In recent years there were as many as 200 chronically ill patients inappropriately placed in more costly acute-care hospitals, while waiting for a long-term care bed to become available. They live in acute-care hospitals for months — sometimes years — because of inadequate long-term care services in Hawaii.
Long-term care facilities, such as the Leahi Hospital in Kaimuki, focus on patients who stay more than 25 days. Acute-care hospitals are for patients who need intensive treatment and will stay only a short time.
There’s also a difference in reimbursements. Long-term care, which involves a lower level of assistance, is reimbursed at a substantially lower rate than around-the-clock acute care. Even though Ida is in an acute-care hospital, the facility is reimbursed only at long-term rates.
According to a 2009 Healthcare Association report, the estimated uncompensated cost for long-term care patients staying in acute-care hospitals in Hawaii totaled approximately $72.5 million in 2008.
The problem for hospitals can be compounded when the patient is on government insurance.
"When someone’s on government insurance, it doesn’t pay the full cost of care," Clairmont said. "If you have too many in your hospital, you lose money every single day and eventually end up in trouble. That’s what a lot of community hospitals are facing today, especially as the population ages."
HMC has said its financial troubles were largely due to a high population of patients on government insurance.
HMC would not say how many of its remaining patients at Liliha are inappropriately placed in acute care, or how many are on Medicare, Medicaid or are without insurance.
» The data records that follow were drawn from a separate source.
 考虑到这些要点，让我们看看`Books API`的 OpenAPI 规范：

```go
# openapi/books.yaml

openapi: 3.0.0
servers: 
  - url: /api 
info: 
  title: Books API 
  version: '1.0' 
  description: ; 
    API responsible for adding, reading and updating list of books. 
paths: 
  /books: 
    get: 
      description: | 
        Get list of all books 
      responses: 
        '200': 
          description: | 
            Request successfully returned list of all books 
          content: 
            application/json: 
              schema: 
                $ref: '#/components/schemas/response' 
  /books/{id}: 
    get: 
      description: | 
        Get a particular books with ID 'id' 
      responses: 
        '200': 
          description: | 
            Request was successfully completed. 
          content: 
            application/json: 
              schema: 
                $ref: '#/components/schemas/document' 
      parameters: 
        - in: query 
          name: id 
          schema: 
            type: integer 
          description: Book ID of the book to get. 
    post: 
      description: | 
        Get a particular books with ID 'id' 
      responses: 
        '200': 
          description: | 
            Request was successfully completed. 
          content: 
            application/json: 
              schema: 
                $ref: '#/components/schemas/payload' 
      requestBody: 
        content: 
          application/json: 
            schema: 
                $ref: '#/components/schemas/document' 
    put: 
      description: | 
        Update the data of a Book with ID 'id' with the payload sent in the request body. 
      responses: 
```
HMC has asked other care facilities in Hawaii to take its remaining patients and hopes to transfer them as soon as possible.
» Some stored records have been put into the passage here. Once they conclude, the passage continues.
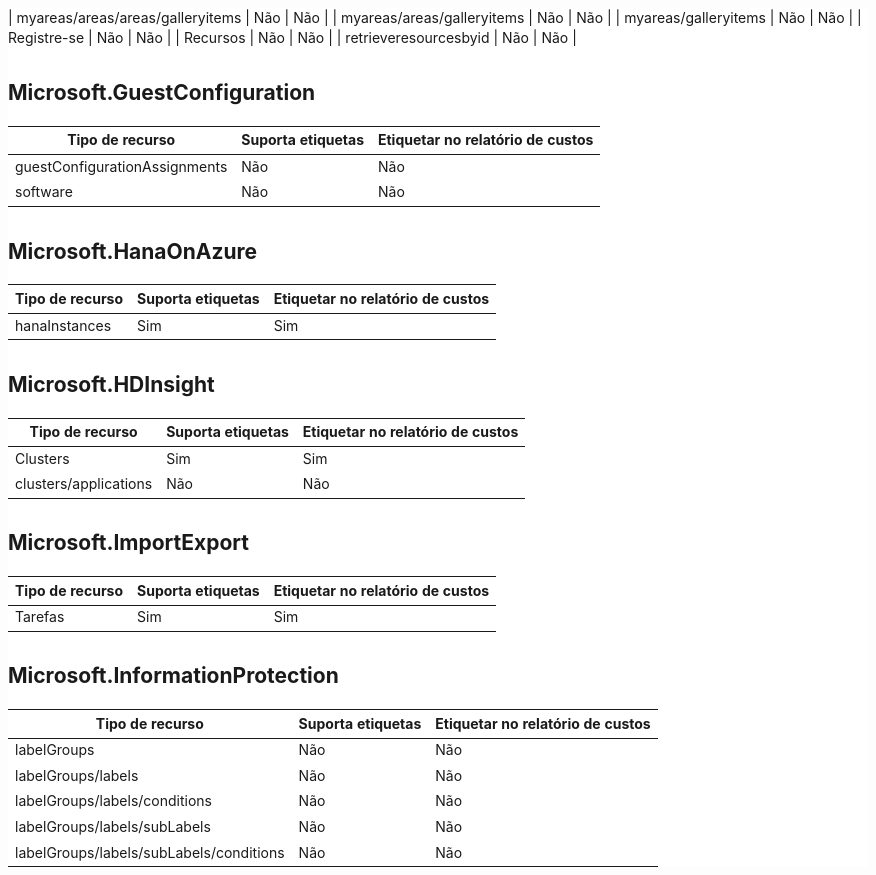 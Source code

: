 | myareas/areas/areas/galleryitems | Não |  Não |
| myareas/areas/galleryitems | Não |  Não |
| myareas/galleryitems | Não |  Não |
| Registre-se | Não |  Não |
| Recursos | Não |  Não |
| retrieveresourcesbyid | Não |  Não |

## <a name="microsoftguestconfiguration"></a>Microsoft.GuestConfiguration
| Tipo de recurso | Suporta etiquetas | Etiquetar no relatório de custos |
| ------------- | ----------- | ----------- |
| guestConfigurationAssignments | Não |  Não |
| software | Não |  Não |

## <a name="microsofthanaonazure"></a>Microsoft.HanaOnAzure
| Tipo de recurso | Suporta etiquetas | Etiquetar no relatório de custos |
| ------------- | ----------- | ----------- |
| hanaInstances | Sim |  Sim |

## <a name="microsofthdinsight"></a>Microsoft.HDInsight
| Tipo de recurso | Suporta etiquetas | Etiquetar no relatório de custos |
| ------------- | ----------- | ----------- |
| Clusters | Sim | Sim |
| clusters/applications | Não |  Não |

## <a name="microsoftimportexport"></a>Microsoft.ImportExport
| Tipo de recurso | Suporta etiquetas | Etiquetar no relatório de custos |
| ------------- | ----------- | ----------- |
| Tarefas | Sim | Sim |

## <a name="microsoftinformationprotection"></a>Microsoft.InformationProtection
| Tipo de recurso | Suporta etiquetas | Etiquetar no relatório de custos |
| ------------- | ----------- | ----------- |
| labelGroups | Não |  Não |
| labelGroups/labels | Não |  Não |
| labelGroups/labels/conditions | Não |  Não |
| labelGroups/labels/subLabels | Não |  Não |
| labelGroups/labels/subLabels/conditions | Não |  Não |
The surge in medical costs driven by new technology and Hawaii’s rapidly aging population has made it increasingly difficult for acute-care facilities to absorb losses related to long-term and government-insured patients.
Besides reimbursement issues, other facilities don’t have the capacity to treat long-term care patients, particularly if they have complex medical conditions.
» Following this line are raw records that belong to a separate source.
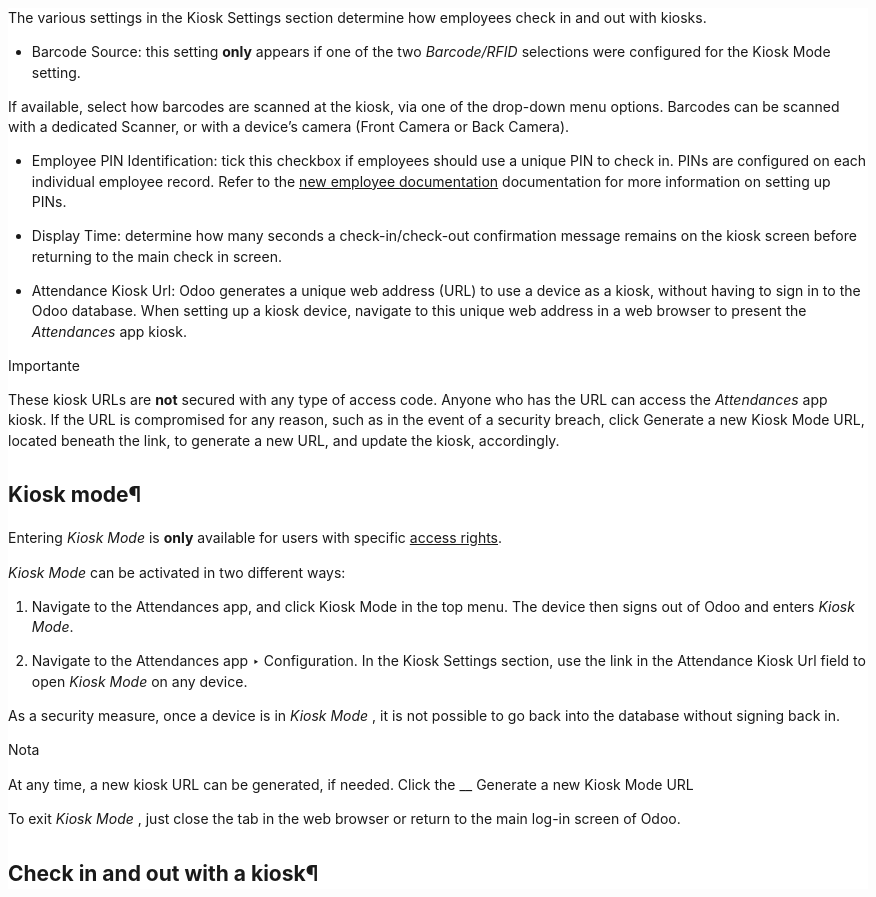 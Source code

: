 The various settings in the Kiosk Settings section determine how employees check in and out with kiosks.

  * Barcode Source: this setting **only** appears if one of the two _Barcode/RFID_ selections were configured for the Kiosk Mode setting.

If available, select how barcodes are scanned at the kiosk, via one of the drop-down menu options. Barcodes can be scanned with a dedicated Scanner, or with a device’s camera (Front Camera or Back Camera).

  * Employee PIN Identification: tick this checkbox if employees should use a unique PIN to check in. PINs are configured on each individual employee record. Refer to the [new employee documentation](../employees/new_employee.html#employees-hr-settings) documentation for more information on setting up PINs.

  * Display Time: determine how many seconds a check-in/check-out confirmation message remains on the kiosk screen before returning to the main check in screen.

  * Attendance Kiosk Url: Odoo generates a unique web address (URL) to use a device as a kiosk, without having to sign in to the Odoo database. When setting up a kiosk device, navigate to this unique web address in a web browser to present the _Attendances_ app kiosk.

Importante

These kiosk URLs are **not** secured with any type of access code. Anyone who has the URL can access the _Attendances_ app kiosk. If the URL is compromised for any reason, such as in the event of a security breach, click Generate a new Kiosk Mode URL, located beneath the link, to generate a new URL, and update the kiosk, accordingly.




## Kiosk mode¶

Entering _Kiosk Mode_ is **only** available for users with specific [access rights](../attendances.html#attendances-access-rights).

_Kiosk Mode_ can be activated in two different ways:

  1. Navigate to the Attendances app, and click Kiosk Mode in the top menu. The device then signs out of Odoo and enters _Kiosk Mode_.

  2. Navigate to the Attendances app ‣ Configuration. In the Kiosk Settings section, use the link in the Attendance Kiosk Url field to open _Kiosk Mode_ on any device.




As a security measure, once a device is in _Kiosk Mode_ , it is not possible to go back into the database without signing back in.

Nota

At any time, a new kiosk URL can be generated, if needed. Click the __ Generate a new Kiosk Mode URL

To exit _Kiosk Mode_ , just close the tab in the web browser or return to the main log-in screen of Odoo.

## Check in and out with a kiosk¶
"This is the big issue for the community; it’s a big, big problem," said Ida’s physician Eugene Wong. "There’s no other place outside in the community that will accept them … These long-term care facilities don’t get reimbursed any more for taking care of these patients."
The situation is only going to get worse as Hawaii’s population ages and requires more services, said George Greene, CEO of the Healthcare Association of Hawaii.
"We’ve got the most rapidly aging population in the country. We’re going to need more long-term care beds. Cases are going to be more complex," Greene said.
"This (Ida’s situation) highlights the fact there are more complex cases out there. Given that we live on islands where you can’t create more space, this is one of the biggest challenges the state faces."
The Healthcare Association is working with the state to expand the number of beds at medical facilities to accommodate the increased patient load brought on by HMC’s closures, he said.
"So far they haven’t been able to place me because I have several medical problems and I have renal dialysis," said Ida, a former Kaneohe resident who had several strokes and heart surgery in the past decade. "I’m sad but what can I do? I’m worried about the outside, where they’re going to place me."
If there are no facilities to take these patients, there is a possibility HMC would need to search out of state, Greene said.
"I would rather die" than be transferred to the mainland, said Ida, whose case is particularly critical since there are no long-term care facilities that do the specialized dialysis he requires. "Most of my family that’s still alive is in Hawaii, and half of them are elderly already."